Delving into Dark Federation History with Drastic Measures

Star Trek: Discovery
Drastic Measures
Dayton Ward

Drastic Measures takes characters from of the new Star Trek series “Discovery,” Gabriel Lorca and Philippa Georgiou, and mixes them with characters from the original series. A teenage James Kirk appears along with a complex villain from the series first season, “Kodos the Executioner.”  The book is a prequel to the new series and gives some background into Gabriel Lorca and Philippa Georgiou before their promotions.

Star Trek: Discovery does not move the franchise into the future beyond Star Trek: Voyager. Like the show before it, Star Trek: Enterprise, it mines the past. “Discovery” is set roughly a decade before Captain Kirk and crew set off on their five-year mission and this novel is some years before that.
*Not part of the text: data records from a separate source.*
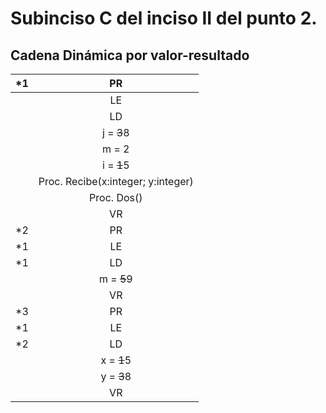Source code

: ﻿# Subinciso C del inciso II del punto 2.

## Cadena Dinámica por valor-resultado

|*1|PR|
|:------:|:------:|
|  |LE|
|  |LD|
|  |j = ~~3~~8|
|  |m = 2|||
|  |i = ~~1~~5|
|  |Proc. Recibe(x:integer; y:integer)|
|  |Proc. Dos()|
|  |VR|
|*2|PR|
|*1|LE|
|*1|LD|
|  |m = ~~5~~9|
|  |VR|
|*3|PR|
|*1|LE|
|*2|LD|
|  |x = ~~1~~5|
|  |y = ~~3~~8|
|  |VR|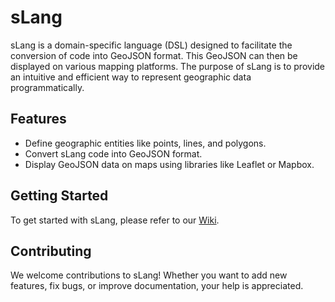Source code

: # sLang

sLang is a domain-specific language (DSL) designed to facilitate the conversion of code into GeoJSON format. This GeoJSON can then be displayed on various mapping platforms. The purpose of sLang is to provide an intuitive and efficient way to represent geographic data programmatically.

## Features

- Define geographic entities like points, lines, and polygons.
- Convert sLang code into GeoJSON format.
- Display GeoJSON data on maps using libraries like Leaflet or Mapbox.

## Getting Started

To get started with sLang, please refer to our [Wiki](https://github.com/StackUnderflowProject/slang/wiki).

## Contributing

We welcome contributions to sLang! Whether you want to add new features, fix bugs, or improve documentation, your help is appreciated. 
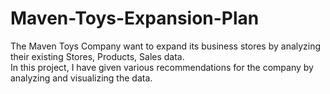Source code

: # Maven-Toys-Expansion-Plan
The Maven Toys Company want to expand its business stores by analyzing their existing Stores, Products, Sales data.  
In this project, I have given various recommendations for the company by analyzing and visualizing the data.
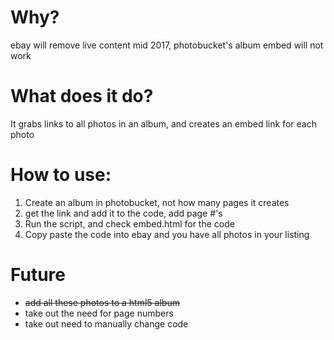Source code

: # Why?
ebay will remove live content mid 2017, photobucket's album embed will not work

# What does it do?
It grabs links to all photos in an album, and creates an embed link for each photo

# How to use:
1. Create an album in photobucket, not how many pages it creates
2. get the link and add it to the code, add page #'s
3. Run the script, and check embed.html for the code
4. Copy paste the code into ebay and you have all photos in your listing

# Future 
- ~~add all these photos to a html5 album~~
- take out the need for page numbers
- take out need to manually change code

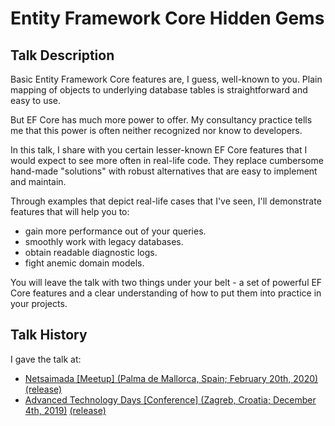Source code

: # Entity Framework Core Hidden Gems

## Talk Description

Basic Entity Framework Core features are, I guess, well-known to you. Plain mapping of objects to underlying database tables is straightforward and easy to use.

But EF Core has much more power to offer. My consultancy practice tells me that this power is often neither recognized nor know to developers.

In this talk, I share with you certain lesser-known EF Core features that I would expect to see more often in real-life code. They replace cumbersome hand-made "solutions" with robust alternatives that are easy to implement and maintain.

Through examples that depict real-life cases that I've seen, I'll demonstrate features that will help you to:
- gain more performance out of your queries.
- smoothly work with legacy databases.
- obtain readable diagnostic logs.
- fight anemic domain models.

You will leave the talk with two things under your belt - a set of powerful EF Core features and a clear understanding of how to put them into practice in your projects.

## Talk History

I gave the talk at:

- [Netsaimada [Meetup] (Palma de Mallorca, Spain; February 20th, 2020)](https://www.meetup.com/Netsaimada/events/268355607/) [(release)](https://github.com/ironcev-talks/entity-framework-core-hidden-gems/releases/tag/2020-02-20-Palma-de-Mallorca-Spain-Netsaimada-Meetup)
- [Advanced Technology Days [Conference] (Zagreb, Croatia; December 4th, 2019)](https://advtechdays.com/predavanja/) [(release)](https://github.com/ironcev-talks/entity-framework-core-hidden-gems/releases/tag/2019-12-04-Zagreb-Croatia-Advanced-Technology-Days-Conference)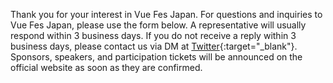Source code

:Thank you for your interest in Vue Fes Japan. For questions and inquiries to Vue Fes Japan, please use the form below. A representative will usually respond within 3 business days. If you do not receive a reply within 3 business days, please contact us via DM at [Twitter](https://twitter.com/vuefes){:target="_blank"}. Sponsors, speakers, and participation tickets will be announced on the official website as soon as they are confirmed.
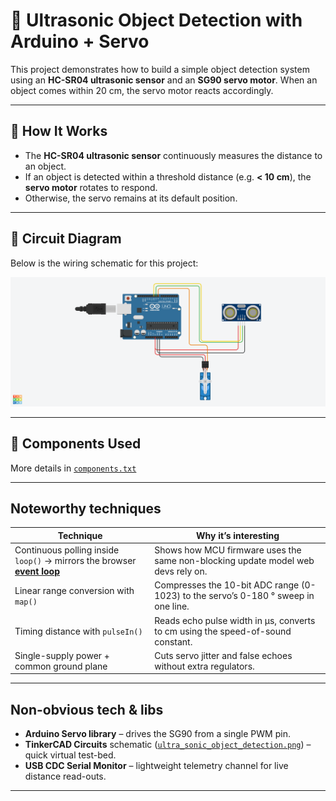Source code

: # 🚨 Ultrasonic Object Detection with Arduino + Servo

This project demonstrates how to build a simple object detection system using an **HC-SR04 ultrasonic sensor** and an **SG90 servo motor**. When an object comes within 20 cm, the servo motor reacts accordingly.

---

## 🧠 How It Works

- The **HC-SR04 ultrasonic sensor** continuously measures the distance to an object.
- If an object is detected within a threshold distance (e.g. **< 10 cm**), the **servo motor** rotates to respond.
- Otherwise, the servo remains at its default position.

---

## 🔌 Circuit Diagram

Below is the wiring schematic for this project:

![Ultrasonic Object Detection Circuit](./ultra_sonic_object_detection.png)

---

## 🔧 Components Used

More details in [`components.txt`](./components.text)

---

## Noteworthy techniques

| Technique | Why it’s interesting |
|-----------|---------------------|
| Continuous polling inside `loop()` &rarr; mirrors the browser [**event loop**](https://developer.mozilla.org/en-US/docs/Web/JavaScript/EventLoop) | Shows how MCU firmware uses the same non-blocking update model web devs rely on. |
| Linear range conversion with `map()` | Compresses the 10-bit ADC range (0-1023) to the servo’s 0-180 ° sweep in one line. |
| Timing distance with `pulseIn()` | Reads echo pulse width in µs, converts to cm using the speed-of-sound constant. |
| Single-supply power + common ground plane | Cuts servo jitter and false echoes without extra regulators. |

---

## Non-obvious tech & libs

* **Arduino Servo library** – drives the SG90 from a single PWM pin.  
* **TinkerCAD Circuits** schematic ([`ultra_sonic_object_detection.png`](./ultra_sonic_object_detection.png)) – quick virtual test-bed.  
* **USB CDC Serial Monitor** – lightweight telemetry channel for live distance read-outs.
 
---
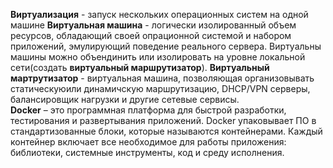 **Виртуализация** - запуск нескольких операционных систем на одной машине
**Виртуальная машина** - логически изолированный объем ресурсов, обладающий своей опрационной системой и набором приложений, эмулирующий поведение реального сервера. Виртуальны машины можно объендинить или изолировать на уровне локальной сети(создать **виртуальный маршрутизатор**).
**Виртуальный мартрутизатор** - виртуальная машина, позволяющая организовывать статическуюили динамичскую маршрутизацию, DHCP/VPN серверы, балансировщик нагрузки и другие сетевые сервисы.  
**Docker** – это программная платформа для быстрой разработки, тестирования и развертывания приложений. Docker упаковывает ПО в стандартизованные блоки, которые называются контейнерами. Каждый контейнер включает все необходимое для работы приложения: библиотеки, системные инструменты, код и среду исполнения.
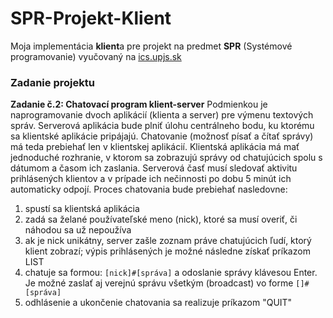 # SPR-Projekt-Klient
Moja implementácia **klient**a pre projekt na predmet **SPR** (Systémové programovanie) vyučovaný na [ics.upjs.sk](http://www.ics.upjs.sk/)

### Zadanie projektu
**Zadanie č.2: Chatovací program klient-server**
Podmienkou je naprogramovanie dvoch aplikácií (klienta a server) pre výmenu textových správ. Serverová aplikácia bude plniť úlohu centrálneho bodu, ku ktorému sa klientské aplikácie pripájajú. Chatovanie (možnosť písať a čítať správy) má teda prebiehať len v klientskej aplikácií. Klientská aplikácia má mať jednoduché rozhranie, v ktorom sa zobrazujú správy od chatujúcich spolu s dátumom a časom ich zaslania. Serverová časť musí sledovať aktivitu prihlásených klientov a v prípade ich nečinnosti po dobu 5 minút ich automaticky odpojí. Proces chatovania bude prebiehať nasledovne:
1. spustí sa klientská aplikácia
2. zadá sa želané používateľské meno (nick), ktoré sa musí overiť, či náhodou sa už nepoužíva
3. ak je nick unikátny, server zašle zoznam práve chatujúcich ľudí, ktorý klient zobrazí; výpis prihlásených je možné následne získať príkazom LIST
4. chatuje sa formou: `[nick]#[správa]` a odoslanie správy klávesou Enter. Je možné zaslať aj verejnú správu všetkým (broadcast) vo forme `[]#[správa]`
5. odhlásenie a ukončenie chatovania sa realizuje príkazom "QUIT"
What makes Kodos the Executioner such a great character to base this book on is that in the original series, Captain Kirk is called to a planet to see a disfigured friend of his who believes he has found a man, Kodos, who ordered the execution of over four thousand people, an execution that he barely escaped himself twenty years earlier. Captain Kirk complicates this by keeping his investigation secret from his own crew.

This Kodos lived on a planet, Tarsus IV, which had a terrible food contagion. This contagion had destroyed much of the planet’s food supplies and so Kodos organized a bloodless coup to replace the current governor with himself. All information up to that point said that no Federation Ships could arrive in time to stop starvation. So Kodos convinced a small group of his inner circle to execute four thousand men, women and children so as to stretch out the remaining food sources. This horrific crime was compounded by Federation ships being able to arrive much sooner than anticipated, making his evil rationale unnecessary.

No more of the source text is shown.